Re: [PATCH] xen/arm: acpi: Support memory reserve configuration table

[Marc Zyngier <maz@xxxxxxxxxx>]

On Thu, 18 Aug 2022 17:24:31 +0100,
Ard Biesheuvel <ardb@xxxxxxxxxx> wrote:
> 
> On Thu, 18 Aug 2022 at 17:49, Leo Yan <leo.yan@xxxxxxxxxx> wrote:
> >
> > On Thu, Aug 18, 2022 at 11:04:48AM +0100, Julien Grall wrote:
> >
> > [...]
> >
> > > > > Seems it's broken for kdump/kexec if kernel boots with using DT?
> > > > >
> > > >
> > > > EFI supports both DT and ACPI boot, but only ACPI *requires* EFI.
> > > >
> > > > So DT boot on hardware with affected GICv3 implementations works fine
> > > > with kdump/kexec as long as EFI is being used. Using non-EFI boot and
> > > > kexec on such systems will likely result in a splat on the second
> > > > kernel, unless there is another mechanism being used to reserve the
> > > > memory in DT as well.
> > > >
> > > > Maybe we should wire up the EFI_PARAVIRT flag for Xen dom0 on arm64,
> > > > so that we can filter out the call above. That would mean that
> > > > Xen/arm64/dom0/kexec on affected hardware would result in a splat in
> > > > the second kernel as well, but whether that matters depends on your
> > > > support scope.
> > >
> > > In the context of Xen, dom0 doesn't have direct access to the host ITS
> > > because we are emulating it. So I think it doesn't matter for us because 
> > > we
> > > can fix our implementation if it is affected.
> > >
> > > That said, kexec-ing dom0 (or any other domain) on Xen on Arm would 
> > > require
> > > some work to be supported. OOI, @leo is it something you are 
> > > investigating?
> >
> >
> > Now I am working on automative reference platform; the first thing for
> > me is to resolve the kernel oops.
> >
> > For long term, I think the kexec/kdump would be important to be
> > supported, to be clear, so far supporting kexec/kdump for Xen/Linux is
> > not priority for my work.
> >
> > Also thanks a lot for Ard and Mark's replying. To be honest, I missed
> > many prerequisites (e.g. redistributor configurations for GIC in
> > hypervisor) and seems Xen uses a different way by emulating GICv3
> > controller for guest OS.  So now I am bit puzzle what's for next step
> > or just keep as it is?
> >
> 
> If i understand Julien's remark correctly, the dom0 GICv3 is emulated,
> and so it should not suffer from the issue that we are working around
> here.

The problem is that there is no way to distinguish a system that
suffers from GICR LPI tables being immutable from one that allows the
LPI configuration being changed (either because the HW allows it or
because the hypervisor plays other games).

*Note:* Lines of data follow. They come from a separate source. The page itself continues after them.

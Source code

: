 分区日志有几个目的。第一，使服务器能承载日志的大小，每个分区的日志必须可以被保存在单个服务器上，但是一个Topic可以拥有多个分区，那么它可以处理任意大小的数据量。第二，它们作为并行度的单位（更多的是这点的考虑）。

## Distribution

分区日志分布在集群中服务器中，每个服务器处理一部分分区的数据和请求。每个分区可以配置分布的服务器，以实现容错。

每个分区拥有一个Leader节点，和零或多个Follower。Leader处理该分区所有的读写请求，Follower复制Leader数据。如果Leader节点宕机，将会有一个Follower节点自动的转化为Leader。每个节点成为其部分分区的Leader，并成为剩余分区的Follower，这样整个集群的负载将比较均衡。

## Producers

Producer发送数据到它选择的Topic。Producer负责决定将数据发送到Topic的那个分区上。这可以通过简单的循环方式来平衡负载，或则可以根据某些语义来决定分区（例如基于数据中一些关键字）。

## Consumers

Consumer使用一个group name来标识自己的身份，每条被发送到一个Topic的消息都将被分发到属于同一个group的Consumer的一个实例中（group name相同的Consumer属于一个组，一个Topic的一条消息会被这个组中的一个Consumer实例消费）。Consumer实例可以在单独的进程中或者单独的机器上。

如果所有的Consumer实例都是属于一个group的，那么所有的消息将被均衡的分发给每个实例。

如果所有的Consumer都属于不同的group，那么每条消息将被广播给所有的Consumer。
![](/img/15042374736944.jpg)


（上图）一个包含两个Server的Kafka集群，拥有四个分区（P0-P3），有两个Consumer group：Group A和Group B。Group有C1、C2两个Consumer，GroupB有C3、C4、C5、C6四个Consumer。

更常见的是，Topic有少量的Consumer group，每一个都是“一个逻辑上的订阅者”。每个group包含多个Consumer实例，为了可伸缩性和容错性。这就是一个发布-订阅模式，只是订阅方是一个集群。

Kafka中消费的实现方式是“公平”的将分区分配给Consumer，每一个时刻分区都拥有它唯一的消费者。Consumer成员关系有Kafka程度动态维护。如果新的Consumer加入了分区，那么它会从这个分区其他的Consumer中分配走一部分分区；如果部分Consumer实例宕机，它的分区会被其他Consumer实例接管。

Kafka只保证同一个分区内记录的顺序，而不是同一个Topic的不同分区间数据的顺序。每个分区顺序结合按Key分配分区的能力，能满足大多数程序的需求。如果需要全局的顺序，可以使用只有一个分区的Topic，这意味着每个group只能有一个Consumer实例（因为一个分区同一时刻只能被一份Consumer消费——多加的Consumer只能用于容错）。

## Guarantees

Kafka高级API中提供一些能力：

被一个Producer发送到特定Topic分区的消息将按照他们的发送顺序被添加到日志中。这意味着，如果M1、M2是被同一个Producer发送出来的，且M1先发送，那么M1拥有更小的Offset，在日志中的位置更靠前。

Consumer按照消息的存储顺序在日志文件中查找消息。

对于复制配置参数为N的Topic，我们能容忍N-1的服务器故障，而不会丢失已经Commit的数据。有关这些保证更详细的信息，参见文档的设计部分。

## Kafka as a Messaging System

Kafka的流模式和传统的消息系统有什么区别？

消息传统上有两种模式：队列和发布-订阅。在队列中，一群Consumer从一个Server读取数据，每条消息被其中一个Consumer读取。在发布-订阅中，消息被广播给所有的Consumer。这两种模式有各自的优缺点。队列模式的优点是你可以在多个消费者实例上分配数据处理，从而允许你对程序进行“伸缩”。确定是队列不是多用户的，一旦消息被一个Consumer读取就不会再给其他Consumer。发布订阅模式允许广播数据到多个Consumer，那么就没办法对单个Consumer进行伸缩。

Once you're in the secondary kernel with the RDs enabled, you have
already lost if there is a chance you could have reused this memory,
and that's irrespective of being a guest or bare metal (interrupt
delivery should still work during kexec).

> Given that this workaround is still the sole user of the MEMRESERVE
> API, we would like to remain free to rip it out and replace it
> completely if we need to, and so implementing it in Xen is a bad idea,
> especially if the issue in question does not even exist in your case.
> This means that even if you do decide to support kexec, things should
> work fine in spite of this warning regarding the failure to perform
> the memory reservation, as the GIC can simply be reconfigured.
> 
> So perhaps we should just [conditionally] tone down the warning?

What we could do instead is to have some form of kexec hook that tries
to go and turn the RDs off before jumping into the secondary kernel.
If the hypervisor allows this (and honours the GICR_CTLR.EnableLPI
bit), then there won't be any screaming in the secondary kernel.

This is probably a new infrastructure though, as I don't think we have
anything of the sort at the moment.

Thanks,

        M.

-- 
Without deviation from the norm, progress is not possible.